Nous utilisons deux indicateurs pour tester l'hypothèse H2. Il s'agit de la perception de la réalité vécue par les fonctionnaires à l'Assemblée nationale par rapport à celle vécue dans un ministère. S'y ajoute l'existence ou non d'une distinction perçue quant au traitement envers un ministre par rapport à un autre type de député. Un traitement privilégié envers un membre de l'exécutif indiquerait un préjugé favorable à l’égard de l'exécutif. Pour l'hypothèse H3, nous avons également retenu deux indicateurs, soit la confusion entre le rôle conseil du fonctionnaire parlementaire avec celui du personnel politique et la fréquence à laquelle un fonctionnaire parlementaire prodiguerait un conseil politique à un élu. Cette hypothèse nous permet d’évaluer dans quelle mesure le travail des fonctionnaires parlementaires se déroulent dans la zone pourpre identifiée par Alford et collaborateurs (Reference Alford, Hartley, Yates and Hughes2017).

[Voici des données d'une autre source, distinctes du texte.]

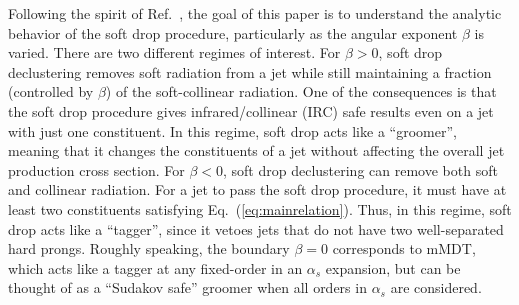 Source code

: \documentclass[letterpaper,11pt]{article}
\DeclareRobustCommand{\Eq}[1]{Eq.~(\ref{#1})}
\DeclareRobustCommand{\Ref}[1]{Ref.~\cite{#1}}
\begin{document}
Following the spirit of \Ref{taggersRES}, the goal of this paper is to understand the analytic behavior of the soft drop procedure, particularly as the angular exponent $\beta$ is varied.  There are two different regimes of interest.  For $\beta > 0$, soft drop declustering removes soft radiation from a jet while still maintaining a fraction (controlled by $\beta$) of the soft-collinear radiation.  One of the consequences is that the soft drop procedure gives infrared/collinear (IRC) safe results even on a jet with just one constituent.  In this regime, soft drop acts like a ``groomer'', meaning that it changes the constituents of a jet without affecting the overall  jet production cross section.  For $\beta < 0$, soft drop declustering can remove both soft and collinear radiation.  For a jet to pass the soft drop procedure, it must have at least two constituents satisfying \Eq{eq:mainrelation}.  Thus, in this regime, soft drop acts like a ``tagger'', since it vetoes jets that do not have two well-separated hard prongs.  Roughly speaking, the boundary $\beta = 0$ corresponds to mMDT, which acts like a tagger at any fixed-order in an $\alpha_s$ expansion, but can be thought of as a ``Sudakov safe'' \cite{Larkoski:2013paa} groomer when all orders in $\alpha_s$ are considered.
\end{document}
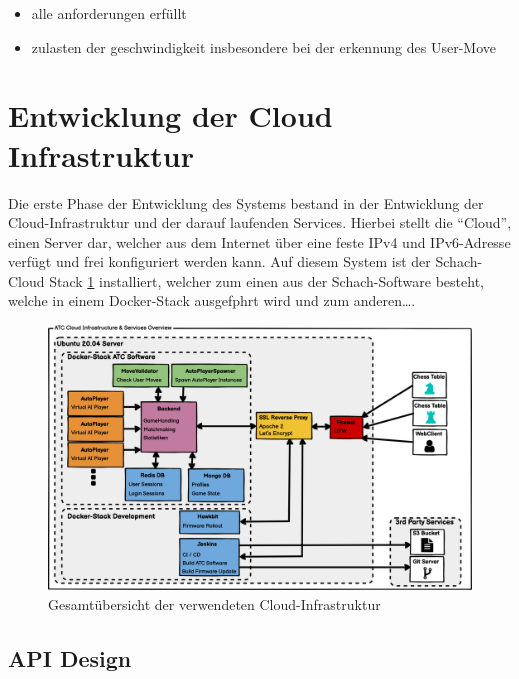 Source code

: \begin{itemize}
\tightlist
\item
  alle anforderungen erfüllt
\item
  zulasten der geschwindigkeit insbesondere bei der erkennung des
  User-Move
\end{itemize}

\hypertarget{entwicklung-der-cloud-infrastruktur}{%
\section{Entwicklung der Cloud
Infrastruktur}\label{entwicklung-der-cloud-infrastruktur}}

Die erste Phase der Entwicklung des Systems bestand in der Entwicklung
der Cloud-Infrastruktur und der darauf laufenden Services. Hierbei
stellt die ``Cloud'', einen Server dar, welcher aus dem Internet über
eine feste IPv4 und IPv6-Adresse verfügt und frei konfiguriert werden
kann. Auf diesem System ist der Schach-Cloud Stack
\ref{ATC_Cloud_Architecture} installiert, welcher zum einen aus der
Schach-Software besteht, welche in einem Docker-Stack ausgefphrt wird
und zum anderen\ldots{}.

\begin{figure}
\centering
\includegraphics{images/ATC_Cloud_Architecture.png}
\caption{Gesamtübersicht der verwendeten Cloud-Infrastruktur
\label{ATC_Cloud_Architecture}}
\end{figure}

\hypertarget{api-design}{%
\subsection{API Design}\label{api-design}}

Dans cette veine, et en lien avec les constats de Grube et Howard (Reference Grube and Howard2016b), de Aucoin (Reference Aucoin2012) et de Savoie (Reference Savoie2003) quant à la recherche d'aptitudes de plus en plus politiques chez les fonctionnaires de l'exécutif, nous nous intéressons aux qualités qui sont les plus valorisées pour les fonctionnaires parlementaires. En théorie, celles qui sont recherchées auprès du personnel administratif ou politique ne devraient pas être les mêmes. Pour étudier l'hypothèse H4, nous avons d'abord identifié différentes qualités pouvant être associées aux fonctionnaires parlementaires ou au personnel politique. Il s'agit de la disponibilité, du sens politique, de la loyauté, de la discrétion, de la neutralité et de la compétence. Quoique non exclusives, les trois premières seraient davantage associées au personnel politique (Montigny et Jacob, Reference Montigny and Jacob2019), alors que les trois autres seraient davantage associées aux membres du personnel administratif. La priorisation de ces différentes qualités selon que l'on soit député ou fonctionnaire parlementaire constitue nos indicateurs.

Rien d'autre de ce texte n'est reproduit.